**Instructions for the task:** Without the pictures, set down the records below word for word.

**Data for this exercise:**

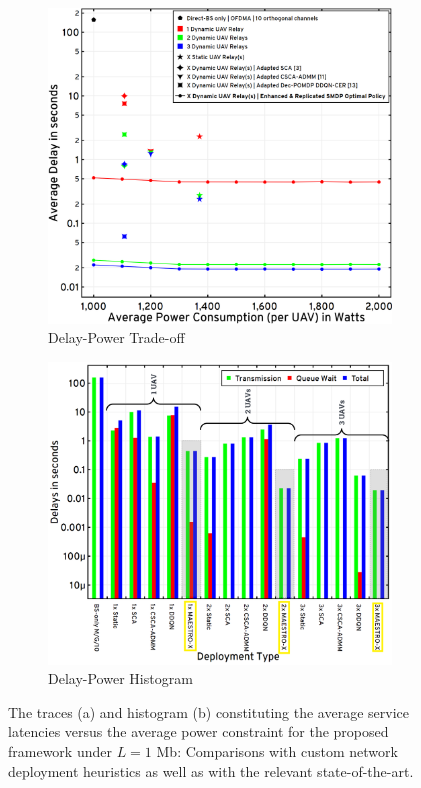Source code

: \documentclass[12pt, draftcls, onecolumn]{IEEEtran}
\theoremstyle{plain}
\theoremstyle{definition}
\theoremstyle{remark}
\begin{document}
\begin{figure} [t]
     \begin{subfigure}{0.493\linewidth}
         \centering
         \includegraphics[width=0.9\linewidth]{figs/Delay_Power_Tradeoff_1Mb.png}
         \caption{Delay-Power Trade-off}
         \label{F8}
     \end{subfigure}
     \begin{subfigure}{0.507\linewidth}
         \centering
         \includegraphics[width=0.9\linewidth]{figs/Delay_Power_Histogram_1Mb.png}
         \caption{Delay-Power Histogram}
         \label{F9}
     \end{subfigure}
     \caption{The traces (a) and histogram (b) constituting the average service latencies versus the average power constraint for the proposed framework under $L{=}1$ Mb: Comparisons with custom network deployment heuristics as well as with the relevant state-of-the-art.}
     \label{F8andF9}
     \vspace{-10mm}
\end{figure}
\end{document}
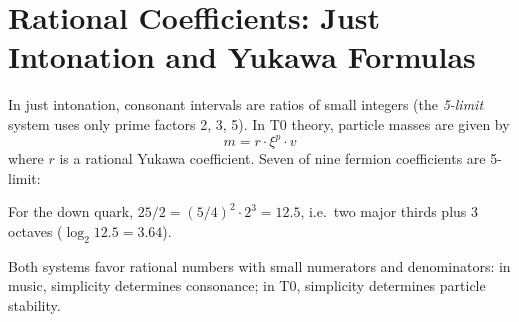 \section{Rational Coefficients: Just Intonation and Yukawa Formulas}

In just intonation, consonant intervals are ratios of small integers (the \emph{5-limit} system uses only prime factors 2, 3, 5). In T0 theory, particle masses are given by
\begin{equation}
	m = r \cdot \xi^p \cdot v
\end{equation}
where $r$ is a rational Yukawa coefficient. Seven of nine fermion coefficients are 5-limit:

\begin{table}[h]
\centering
{}
\caption{Yukawa coefficients and their musical interpretation. The tau coefficient $25/9 = (5/3)^2$ is the square of the major sixth; its octave-reduced form $25/18$ differs from the classical tritone $45/32$ by exactly one syntonic comma $81/80$.}
\label{tab:yukawa-music}
\end{table}
\noindent For the down quark, $25/2 = (5/4)^2 \cdot 2^3 = 12.5$, i.e.\ two major thirds plus 3 octaves ($\log_2 12.5 = 3.64$).

Both systems favor rational numbers with small numerators and denominators: in music, simplicity determines consonance; in T0, simplicity determines particle stability.

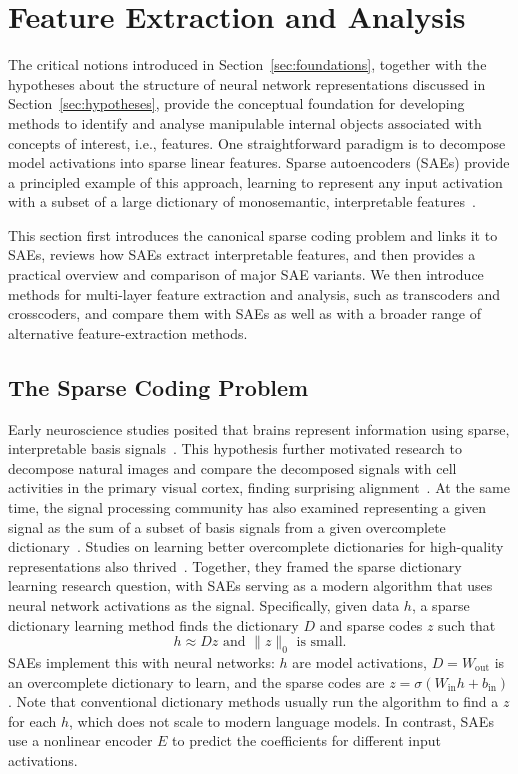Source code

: \section{Feature Extraction and Analysis}
\label{sec:sae}

The critical notions introduced in Section~\ref{sec:foundations}, together with the hypotheses about the structure of neural network representations discussed in Section~\ref{sec:hypotheses}, provide the conceptual foundation for developing methods to identify and analyse manipulable internal objects associated with concepts of interest, i.e., features. One straightforward paradigm is to decompose model activations into sparse linear features. Sparse autoencoders (SAEs) provide a principled example of this approach, learning to represent any input activation with a subset of a large dictionary of monosemantic, interpretable features~.

This section first introduces the canonical sparse coding problem and links it to SAEs, reviews how SAEs extract interpretable features, and then provides a practical overview and comparison of major SAE variants. We then introduce methods for multi-layer feature extraction and analysis, such as transcoders and crosscoders, and compare them with SAEs as well as with a broader range of alternative feature-extraction methods.

\subsection{The Sparse Coding Problem}
Early neuroscience studies posited that brains represent information using sparse, interpretable basis signals~. This hypothesis further motivated research to decompose natural images and compare the decomposed signals with cell activities in the primary visual cortex, finding surprising alignment~. At the same time, the signal processing community has also examined representing a given signal as the sum of a subset of basis signals from a given overcomplete dictionary~. Studies on learning better overcomplete dictionaries for high-quality representations also thrived~. Together, they framed the sparse dictionary learning research question, with SAEs serving as a modern algorithm that uses neural network activations as the signal. Specifically, given data $h$, a sparse dictionary learning method finds the dictionary $D$ and sparse codes $z$ such that
\begin{equation}
h \approx Dz \text{ and } \|z\|_0 \text{ is small}.
\end{equation}
SAEs implement this with neural networks: $h$ are model activations, $D = W_{\text{out}}$ is an overcomplete dictionary to learn, and the sparse codes are $z = \sigma(W_{\text{in}} h + b_{\text{in}})$. Note that conventional dictionary methods usually run the algorithm to find a $z$ for each $h$, which does not scale to modern language models. In contrast, SAEs use a nonlinear encoder $E$ to predict the coefficients for different input activations.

**Result of this task:**
Source code

: \documentclass[12pt, draftcls, onecolumn]{IEEEtran}
\theoremstyle{plain}
\theoremstyle{definition}
\theoremstyle{remark}
\begin{document}
\begin{figure} [t]
     \begin{subfigure}{0.493\linewidth}
         \centering
         \includegraphics[width=0.9\linewidth]{figs/Delay_Power_Tradeoff_1Mb.png}
         \caption{Delay-Power Trade-off}
         \label{F8}
     \end{subfigure}
     \begin{subfigure}{0.507\linewidth}
         \centering
         \includegraphics[width=0.9\linewidth]{figs/Delay_Power_Histogram_1Mb.png}
         \caption{Delay-Power Histogram}
         \label{F9}
     \end{subfigure}
     \caption{The traces (a) and histogram (b) constituting the average service latencies versus the average power constraint for the proposed framework under $L{=}1$ Mb: Comparisons with custom network deployment heuristics as well as with the relevant state-of-the-art.}
     \label{F8andF9}
     \vspace{-10mm}
\end{figure}
\end{document}
 \section{Rational Coefficients: Just Intonation and Yukawa Formulas}

In just intonation, consonant intervals are ratios of small integers (the \emph{5-limit} system uses only prime factors 2, 3, 5). In T0 theory, particle masses are given by
\begin{equation}
	m = r \cdot \xi^p \cdot v
\end{equation}
where $r$ is a rational Yukawa coefficient. Seven of nine fermion coefficients are 5-limit:

\begin{table}[h]
\centering
{}
\caption{Yukawa coefficients and their musical interpretation. The tau coefficient $25/9 = (5/3)^2$ is the square of the major sixth; its octave-reduced form $25/18$ differs from the classical tritone $45/32$ by exactly one syntonic comma $81/80$.}
\label{tab:yukawa-music}
\end{table}
\noindent For the down quark, $25/2 = (5/4)^2 \cdot 2^3 = 12.5$, i.e.\ two major thirds plus 3 octaves ($\log_2 12.5 = 3.64$).

Both systems favor rational numbers with small numerators and denominators: in music, simplicity determines consonance; in T0, simplicity determines particle stability.

Source code

: \section{Feature Extraction and Analysis}
\label{sec:sae}

The critical notions introduced in Section~\ref{sec:foundations}, together with the hypotheses about the structure of neural network representations discussed in Section~\ref{sec:hypotheses}, provide the conceptual foundation for developing methods to identify and analyse manipulable internal objects associated with concepts of interest, i.e., features. One straightforward paradigm is to decompose model activations into sparse linear features. Sparse autoencoders (SAEs) provide a principled example of this approach, learning to represent any input activation with a subset of a large dictionary of monosemantic, interpretable features~.

This section first introduces the canonical sparse coding problem and links it to SAEs, reviews how SAEs extract interpretable features, and then provides a practical overview and comparison of major SAE variants. We then introduce methods for multi-layer feature extraction and analysis, such as transcoders and crosscoders, and compare them with SAEs as well as with a broader range of alternative feature-extraction methods.

\subsection{The Sparse Coding Problem}
Early neuroscience studies posited that brains represent information using sparse, interpretable basis signals~. This hypothesis further motivated research to decompose natural images and compare the decomposed signals with cell activities in the primary visual cortex, finding surprising alignment~. At the same time, the signal processing community has also examined representing a given signal as the sum of a subset of basis signals from a given overcomplete dictionary~. Studies on learning better overcomplete dictionaries for high-quality representations also thrived~. Together, they framed the sparse dictionary learning research question, with SAEs serving as a modern algorithm that uses neural network activations as the signal. Specifically, given data $h$, a sparse dictionary learning method finds the dictionary $D$ and sparse codes $z$ such that
\begin{equation}
h \approx Dz \text{ and } \|z\|_0 \text{ is small}.
\end{equation}
SAEs implement this with neural networks: $h$ are model activations, $D = W_{\text{out}}$ is an overcomplete dictionary to learn, and the sparse codes are $z = \sigma(W_{\text{in}} h + b_{\text{in}})$. Note that conventional dictionary methods usually run the algorithm to find a $z$ for each $h$, which does not scale to modern language models. In contrast, SAEs use a nonlinear encoder $E$ to predict the coefficients for different input activations.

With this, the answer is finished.